From the outset, the initial coin offering (ICO)[1] as a concept was beautiful. It took away the barriers to invest for the average person. It enabled anyone to support not only startups and open source projects but, for the first time, protocols. The problem was that almost all the temporary glitch moonshot returns that made headlines came from the pure speculation of the token during an internet mania. None of the returns came from real business success through robust business models. If you add in sneaky cabals and VCs that would buy up pre-public offering tokens on the cheap and then openly dump them on retail investors, you get the full “Wolf of Wall Street” scenario.

The collapse of the ICO mania taught many first-time investors some powerful lessons in looking for real businesses. Don’t merely trust glossy marketing with no code down and no proof of product-market fit. Most of all, don’t be the last fool to buy into the hype. 

ICOs, Open-Source Protocols and “Shitcoins”

The collapse of the ICO market also helped solidify the term "shitcoin."

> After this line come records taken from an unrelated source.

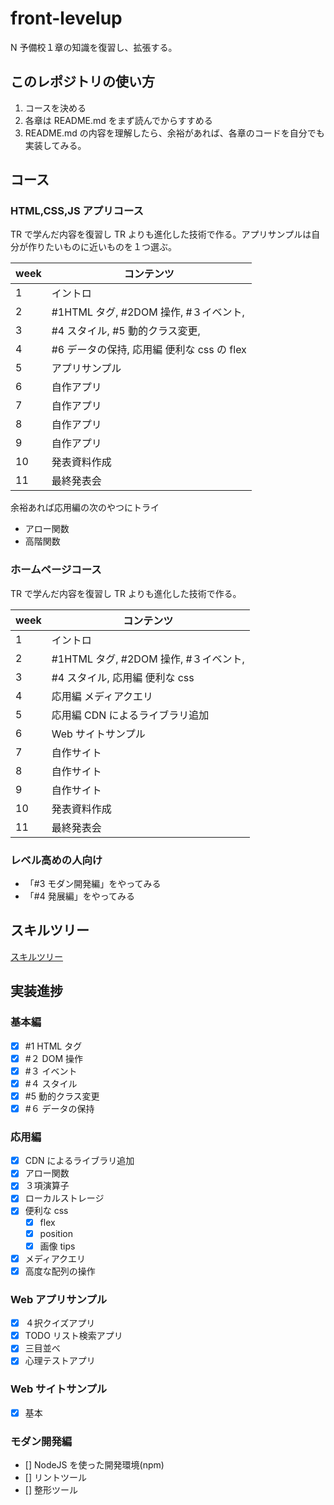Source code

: # front-levelup

N 予備校１章の知識を復習し、拡張する。

## このレポジトリの使い方

1. コースを決める
2. 各章は README.md をまず読んでからすすめる
3. README.md の内容を理解したら、余裕があれば、各章のコードを自分でも実装してみる。

## コース

### HTML,CSS,JS アプリコース

TR で学んだ内容を復習し TR よりも進化した技術で作る。アプリサンプルは自分が作りたいものに近いものを１つ選ぶ。

| week | コンテンツ                                 |
| ---- | ------------------------------------------ |
| 1    | イントロ                                   |
| 2    | #1HTML タグ, #2DOM 操作, #３イベント,      |
| 3    | #4 スタイル, #5 動的クラス変更,            |
| 4    | #6 データの保持, 応用編 便利な css の flex |
| 5    | アプリサンプル                             |
| 6    | 自作アプリ                                 |
| 7    | 自作アプリ                                 |
| 8    | 自作アプリ                                 |
| 9    | 自作アプリ                                 |
| 10   | 発表資料作成                               |
| 11   | 最終発表会                                 |

余裕あれば応用編の次のやつにトライ

- アロー関数
- 高階関数

### ホームページコース

TR で学んだ内容を復習し TR よりも進化した技術で作る。

| week | コンテンツ                            |
| ---- | ------------------------------------- |
| 1    | イントロ                              |
| 2    | #1HTML タグ, #2DOM 操作, #３イベント, |
| 3    | #4 スタイル, 応用編 便利な css        |
| 4    | 応用編 メディアクエリ                 |
| 5    | 応用編 CDN によるライブラリ追加       |
| 6    | Web サイトサンプル                    |
| 7    | 自作サイト                            |
| 8    | 自作サイト                            |
| 9    | 自作サイト                            |
| 10   | 発表資料作成                          |
| 11   | 最終発表会                            |

### レベル高めの人向け

- 「#3 モダン開発編」をやってみる
- 「#4 発展編」をやってみる

## スキルツリー

[スキルツリー](%E3%82%B9%E3%82%AD%E3%83%AB%E3%83%84%E3%83%AA%E3%83%BC.jpg)

## 実装進捗

### 基本編

- [x] #1 HTML タグ
- [x] #２ DOM 操作
- [x] #３ イベント
- [x] #４ スタイル
- [x] #5 動的クラス変更
- [x] #６ データの保持

### 応用編

- [x] CDN によるライブラリ追加
- [x] アロー関数
- [x] ３項演算子
- [x] ローカルストレージ
- [x] 便利な css
  - [x] flex
  - [x] position
  - [x] 画像 tips
- [x] メディアクエリ
- [x] 高度な配列の操作

### Web アプリサンプル

- [x] ４択クイズアプリ
- [x] TODO リスト検索アプリ
- [x] 三目並べ
- [x] 心理テストアプリ

### Web サイトサンプル

- [x] 基本

### モダン開発編

- [] NodeJS を使った開発環境(npm)
- [] リントツール
- [] 整形ツール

Historically, the vast majority of open-source projects have generally found it hard to raise capital due to a deficiency of revenue streams. When it comes to protocol development, it's even worse. For example, Bob Kahn, along with Vint Cerf, invented the Transmission Control Protocol (TCP) and the Internet Protocol (IP). Both men won many awards for being the fathers of the internet, but neither of them has become wealthy from their invention, and that protocol is probably the most notable one in the world.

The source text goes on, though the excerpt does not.